See Abstract in PDF, XML, or in the Programme

Schlitz, Stephanie A.
Bloomsburg University

The Text Encoding Initiative’s (TEI) Extramural Journal (EJ) project was conceived early in 2009 when the conveners of the TEI Education Special Interest Group (SIG) proposed, as a matter of urgency, the development of an online publishing suite to address the shortage of TEI educational resources.1 Following approval by the TEI Board and Council and the receipt of a small SIG grant in support of the project, TEI-EJ advanced into development.

Because TEI-EJ is being researched and developed in an era where “print is no longer the exclusive or the normative medium in which knowledge is produced and/or disseminated” (“A Digital Humanities Manifesto”) and where electronic publication is increasingly common (see Waltham; Maron and Smith; Willett), it is crucial to point out that typologically, TEI-EJ is positioned outside of two disparate points on the web publishing continuum, media-driven journals which are designed primarily for the publication of media-driven content (e.g. Vectors Journal <>, Southern Spaces <>; also see Toton and Martin) and text-driven journals which are designed to reproduce the print journal model in a web publication (e.g. Journal of Writing Research <>, International Journal of Teaching and Learning in Higher Education <>).

Although TEI-EJ’s ‘journal’ designation is suggestive of a single aim, from the outset, project objectives have been defined as both experimental and extramural, and TEI-EJ has been envisaged not only as a publishing venue but also as a community-driven online forum that offers members of the TEI, whether novice or expert, as well as the broader DH community new educational insights into the TEI. Significantly, the steps being taken to achieve these objectives contribute to a newly emerging body of scholarship which explores the development of new digital environments and which defines a new genre in academic publishing.

The first stage of the project has been the development of TEI-EJ as a born digital, open access, peer reviewed scholarly journal where communicative modes are bidirectional rather than exclusively unidirectional, articles are media-driven (including video, audio, and image) as well as text-driven, and where the aims of publication extend beyond print journal mimesis to include education and community building.

Given the hybrid nature of the project’s goals (publishing and learning community; see Dal Fiore, Koku and Wellman) and the novel design for implementation, TEI-EJ’s site infrastructure (see Fig. 1) was designed to be extensible, capable of managing text articles (e.g.
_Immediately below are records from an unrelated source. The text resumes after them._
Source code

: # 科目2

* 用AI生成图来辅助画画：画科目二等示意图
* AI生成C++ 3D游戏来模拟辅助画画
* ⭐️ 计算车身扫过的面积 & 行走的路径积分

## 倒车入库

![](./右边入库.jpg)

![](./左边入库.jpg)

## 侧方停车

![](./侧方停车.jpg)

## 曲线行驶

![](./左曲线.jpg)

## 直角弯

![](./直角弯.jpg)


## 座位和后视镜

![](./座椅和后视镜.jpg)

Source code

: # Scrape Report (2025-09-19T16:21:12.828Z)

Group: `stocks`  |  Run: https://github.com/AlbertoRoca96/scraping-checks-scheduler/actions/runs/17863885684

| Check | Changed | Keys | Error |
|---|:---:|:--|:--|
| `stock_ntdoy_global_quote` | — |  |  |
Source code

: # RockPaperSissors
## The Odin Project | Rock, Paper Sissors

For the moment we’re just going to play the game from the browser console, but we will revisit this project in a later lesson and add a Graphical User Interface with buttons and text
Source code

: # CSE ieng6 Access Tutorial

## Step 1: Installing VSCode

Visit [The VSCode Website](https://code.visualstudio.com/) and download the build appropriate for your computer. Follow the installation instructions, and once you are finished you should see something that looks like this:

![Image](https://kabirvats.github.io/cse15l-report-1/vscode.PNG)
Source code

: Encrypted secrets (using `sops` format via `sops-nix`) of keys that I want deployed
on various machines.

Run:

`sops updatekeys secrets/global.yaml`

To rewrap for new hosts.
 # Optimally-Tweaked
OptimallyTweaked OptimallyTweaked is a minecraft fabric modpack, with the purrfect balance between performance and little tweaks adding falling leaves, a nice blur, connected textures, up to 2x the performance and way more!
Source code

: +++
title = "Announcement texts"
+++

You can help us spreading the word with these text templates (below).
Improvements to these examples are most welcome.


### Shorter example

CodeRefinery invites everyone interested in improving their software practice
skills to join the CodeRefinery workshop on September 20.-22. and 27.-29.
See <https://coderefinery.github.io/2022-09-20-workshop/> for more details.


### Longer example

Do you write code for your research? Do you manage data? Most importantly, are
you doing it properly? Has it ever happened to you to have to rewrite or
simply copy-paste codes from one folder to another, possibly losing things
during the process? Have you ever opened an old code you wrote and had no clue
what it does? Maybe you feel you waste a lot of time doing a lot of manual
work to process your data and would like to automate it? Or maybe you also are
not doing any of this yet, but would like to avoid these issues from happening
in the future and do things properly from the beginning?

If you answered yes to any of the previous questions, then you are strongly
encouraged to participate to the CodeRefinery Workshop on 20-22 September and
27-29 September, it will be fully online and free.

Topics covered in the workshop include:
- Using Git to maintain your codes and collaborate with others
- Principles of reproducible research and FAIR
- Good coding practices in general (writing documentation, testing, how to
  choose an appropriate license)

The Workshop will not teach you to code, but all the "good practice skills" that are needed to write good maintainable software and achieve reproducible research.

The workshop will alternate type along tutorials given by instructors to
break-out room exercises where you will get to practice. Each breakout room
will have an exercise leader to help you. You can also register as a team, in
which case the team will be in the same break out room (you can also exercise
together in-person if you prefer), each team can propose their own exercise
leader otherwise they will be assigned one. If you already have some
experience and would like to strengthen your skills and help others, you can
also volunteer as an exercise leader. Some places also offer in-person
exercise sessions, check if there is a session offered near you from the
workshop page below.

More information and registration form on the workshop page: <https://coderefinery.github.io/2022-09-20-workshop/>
TEI-XML as well as formats such as .txt and .doc which are converted to TEI-XML), multimedia articles (e.g. video, audio, image), moderated responses to articles, and community-driven communications (e.g. forum and blog) (see Fig. 2). This is achieved through Drupal,2 a customizable, open source content management system, which facilitates the social media as well as the publishing and educational aspects of the project.3

Fig. 1. Schlitz TEI-EJ project planning 'mindmap'

Fig. 2. Screenshot of TEI-EJ website

This paper will introduce the TEI-EJ project, describing the why and how of the key theoretical, technological and editorial decisions that drove development as we advanced from theory into practice. In doing so, it aims to establish the project as a new model for academic publishing which is designed to harness emerging technologies, to leverage the fact that “Open access is changing the public and scholarly presence of the research article” (Willinsky), to promote learning objectives beside dissemination of scholarship, and to elevate the role of reader/end-user to the position of chief stakeholder.



Two of the notable TEI teaching resources which are available include the Women Writers Project’s NEH-funded series of “Advanced Seminars on Scholarly Text Encoding” (see <>) and TEI by Example (see <> and Terras et al.). Back to context...
For a good, comparative discussion of content management systems, see “Comparing Open Source Content Management Systems: WordPress, Joomla, Drupal, and Plone,” available at <>. TEI-XML content is being handled by the Drupal XML Content module, and the journal’s publishing workflow is being handled by the Drupal E- Journal module. Back to context...
A preview of the publishing website and a fully functional mock journal issue are being presented at the TEI Members’ Meeting in November 2009. Back to context...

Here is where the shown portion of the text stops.